__Exercise goal__: Your answer should be every line of the records that contains the word "fase".

__Information shown__:
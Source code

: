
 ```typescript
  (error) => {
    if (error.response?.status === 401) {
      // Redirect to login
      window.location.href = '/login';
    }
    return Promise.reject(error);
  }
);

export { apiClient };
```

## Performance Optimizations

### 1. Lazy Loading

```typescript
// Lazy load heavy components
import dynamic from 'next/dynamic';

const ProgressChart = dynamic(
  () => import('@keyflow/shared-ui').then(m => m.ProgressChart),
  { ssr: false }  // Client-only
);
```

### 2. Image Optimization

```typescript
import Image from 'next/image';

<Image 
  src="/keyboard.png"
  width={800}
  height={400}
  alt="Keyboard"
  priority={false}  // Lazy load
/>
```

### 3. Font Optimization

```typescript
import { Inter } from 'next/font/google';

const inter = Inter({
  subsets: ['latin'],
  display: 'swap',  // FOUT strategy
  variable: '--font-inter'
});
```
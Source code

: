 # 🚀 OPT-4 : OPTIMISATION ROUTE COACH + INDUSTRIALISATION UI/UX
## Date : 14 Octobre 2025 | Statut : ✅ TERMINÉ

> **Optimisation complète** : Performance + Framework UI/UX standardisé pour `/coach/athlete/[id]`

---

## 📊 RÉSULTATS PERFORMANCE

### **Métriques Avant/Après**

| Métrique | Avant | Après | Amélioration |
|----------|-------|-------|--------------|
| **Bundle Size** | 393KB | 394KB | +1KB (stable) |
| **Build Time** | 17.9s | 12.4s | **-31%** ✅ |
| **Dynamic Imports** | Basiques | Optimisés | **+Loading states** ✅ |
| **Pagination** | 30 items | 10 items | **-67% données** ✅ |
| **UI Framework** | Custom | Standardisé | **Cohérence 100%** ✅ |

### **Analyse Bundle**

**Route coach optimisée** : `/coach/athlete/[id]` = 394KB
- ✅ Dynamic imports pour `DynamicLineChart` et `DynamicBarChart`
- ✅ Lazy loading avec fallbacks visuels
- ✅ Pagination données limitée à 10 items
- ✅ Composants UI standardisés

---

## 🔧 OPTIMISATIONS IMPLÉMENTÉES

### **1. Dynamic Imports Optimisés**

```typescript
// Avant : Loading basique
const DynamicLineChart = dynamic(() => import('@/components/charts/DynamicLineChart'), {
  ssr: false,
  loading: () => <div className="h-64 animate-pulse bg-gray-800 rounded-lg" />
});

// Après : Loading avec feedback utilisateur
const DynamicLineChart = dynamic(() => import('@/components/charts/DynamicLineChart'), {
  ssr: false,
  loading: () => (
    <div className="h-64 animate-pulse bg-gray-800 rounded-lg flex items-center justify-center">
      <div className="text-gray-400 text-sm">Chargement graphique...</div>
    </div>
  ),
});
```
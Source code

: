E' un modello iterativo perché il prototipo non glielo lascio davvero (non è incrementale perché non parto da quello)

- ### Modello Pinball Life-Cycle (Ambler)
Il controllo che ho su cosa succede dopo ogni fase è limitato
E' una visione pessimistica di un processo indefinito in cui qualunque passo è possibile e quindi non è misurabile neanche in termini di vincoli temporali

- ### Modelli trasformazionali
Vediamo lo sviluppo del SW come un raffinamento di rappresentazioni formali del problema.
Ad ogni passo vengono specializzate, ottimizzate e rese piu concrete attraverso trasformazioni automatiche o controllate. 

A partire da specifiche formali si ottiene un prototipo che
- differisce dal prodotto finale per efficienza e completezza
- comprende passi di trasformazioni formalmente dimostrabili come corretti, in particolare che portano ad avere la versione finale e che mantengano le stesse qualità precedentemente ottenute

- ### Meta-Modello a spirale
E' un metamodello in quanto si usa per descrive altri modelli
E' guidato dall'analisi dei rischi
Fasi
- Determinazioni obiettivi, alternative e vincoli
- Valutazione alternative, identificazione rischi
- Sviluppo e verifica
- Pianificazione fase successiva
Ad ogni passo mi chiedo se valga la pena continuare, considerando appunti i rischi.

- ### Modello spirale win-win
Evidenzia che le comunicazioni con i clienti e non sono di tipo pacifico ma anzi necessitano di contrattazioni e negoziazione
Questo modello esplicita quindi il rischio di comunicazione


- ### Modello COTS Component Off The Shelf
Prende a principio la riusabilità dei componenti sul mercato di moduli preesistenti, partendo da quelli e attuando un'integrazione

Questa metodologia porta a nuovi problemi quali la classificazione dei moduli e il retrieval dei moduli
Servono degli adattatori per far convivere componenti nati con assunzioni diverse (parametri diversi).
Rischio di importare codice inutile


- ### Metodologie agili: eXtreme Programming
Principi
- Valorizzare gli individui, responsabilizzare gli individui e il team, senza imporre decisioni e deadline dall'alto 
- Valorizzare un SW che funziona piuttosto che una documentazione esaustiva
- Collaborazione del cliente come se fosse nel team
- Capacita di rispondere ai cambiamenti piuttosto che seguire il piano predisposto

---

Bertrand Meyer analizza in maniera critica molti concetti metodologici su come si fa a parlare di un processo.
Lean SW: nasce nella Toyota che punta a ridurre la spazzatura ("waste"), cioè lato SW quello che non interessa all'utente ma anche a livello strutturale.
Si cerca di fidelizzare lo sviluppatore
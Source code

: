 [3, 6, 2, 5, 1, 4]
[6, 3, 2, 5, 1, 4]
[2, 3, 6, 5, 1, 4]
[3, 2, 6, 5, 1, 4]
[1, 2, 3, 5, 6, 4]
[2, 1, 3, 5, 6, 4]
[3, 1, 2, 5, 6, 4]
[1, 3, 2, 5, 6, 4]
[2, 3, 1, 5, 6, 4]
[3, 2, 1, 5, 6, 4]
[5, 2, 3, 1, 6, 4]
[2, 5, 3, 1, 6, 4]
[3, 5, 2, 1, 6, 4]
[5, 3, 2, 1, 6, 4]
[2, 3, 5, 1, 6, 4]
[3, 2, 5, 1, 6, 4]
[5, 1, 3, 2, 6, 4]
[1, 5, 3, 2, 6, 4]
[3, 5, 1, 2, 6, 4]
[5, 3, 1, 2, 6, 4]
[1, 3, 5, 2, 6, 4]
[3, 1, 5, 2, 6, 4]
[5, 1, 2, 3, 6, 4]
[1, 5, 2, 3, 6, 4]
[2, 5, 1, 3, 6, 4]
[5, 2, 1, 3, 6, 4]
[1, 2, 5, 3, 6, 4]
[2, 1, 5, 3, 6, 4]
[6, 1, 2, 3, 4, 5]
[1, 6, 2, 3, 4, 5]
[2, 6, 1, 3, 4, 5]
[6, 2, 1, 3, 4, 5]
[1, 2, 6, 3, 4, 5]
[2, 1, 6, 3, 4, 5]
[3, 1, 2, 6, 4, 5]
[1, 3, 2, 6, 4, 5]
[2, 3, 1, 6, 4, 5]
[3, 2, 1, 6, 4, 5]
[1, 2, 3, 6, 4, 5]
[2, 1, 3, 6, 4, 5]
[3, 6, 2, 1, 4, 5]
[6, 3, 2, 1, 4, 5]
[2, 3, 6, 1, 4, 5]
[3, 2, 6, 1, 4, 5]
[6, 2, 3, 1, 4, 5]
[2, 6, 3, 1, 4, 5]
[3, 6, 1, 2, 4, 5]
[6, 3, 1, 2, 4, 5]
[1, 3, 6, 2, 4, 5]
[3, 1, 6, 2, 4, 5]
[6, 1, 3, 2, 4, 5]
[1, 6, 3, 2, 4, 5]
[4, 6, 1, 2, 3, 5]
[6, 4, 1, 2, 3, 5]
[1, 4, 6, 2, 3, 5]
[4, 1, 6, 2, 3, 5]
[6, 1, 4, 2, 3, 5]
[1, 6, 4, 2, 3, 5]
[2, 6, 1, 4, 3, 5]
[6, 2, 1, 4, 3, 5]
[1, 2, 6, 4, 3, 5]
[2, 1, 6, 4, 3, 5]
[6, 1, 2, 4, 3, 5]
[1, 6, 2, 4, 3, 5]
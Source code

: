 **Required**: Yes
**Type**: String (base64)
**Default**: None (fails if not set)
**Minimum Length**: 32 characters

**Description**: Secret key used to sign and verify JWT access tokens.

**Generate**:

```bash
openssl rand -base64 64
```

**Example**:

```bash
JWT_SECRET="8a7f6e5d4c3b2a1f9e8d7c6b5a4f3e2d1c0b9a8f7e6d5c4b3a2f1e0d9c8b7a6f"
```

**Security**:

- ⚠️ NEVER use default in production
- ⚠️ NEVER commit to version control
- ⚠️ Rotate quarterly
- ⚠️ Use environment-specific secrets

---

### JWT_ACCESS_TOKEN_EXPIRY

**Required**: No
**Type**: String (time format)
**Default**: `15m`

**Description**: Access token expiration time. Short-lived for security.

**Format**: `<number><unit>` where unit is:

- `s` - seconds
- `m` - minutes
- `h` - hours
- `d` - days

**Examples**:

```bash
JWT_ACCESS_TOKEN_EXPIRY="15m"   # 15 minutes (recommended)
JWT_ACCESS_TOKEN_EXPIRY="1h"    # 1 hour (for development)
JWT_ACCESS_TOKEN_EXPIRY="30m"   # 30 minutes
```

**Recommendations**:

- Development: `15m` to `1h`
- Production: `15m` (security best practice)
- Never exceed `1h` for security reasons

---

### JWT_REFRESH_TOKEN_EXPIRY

__Answer space__:
Il controllo che ho su cosa succede dopo ogni fase è limitato
- Pianificazione fase successiva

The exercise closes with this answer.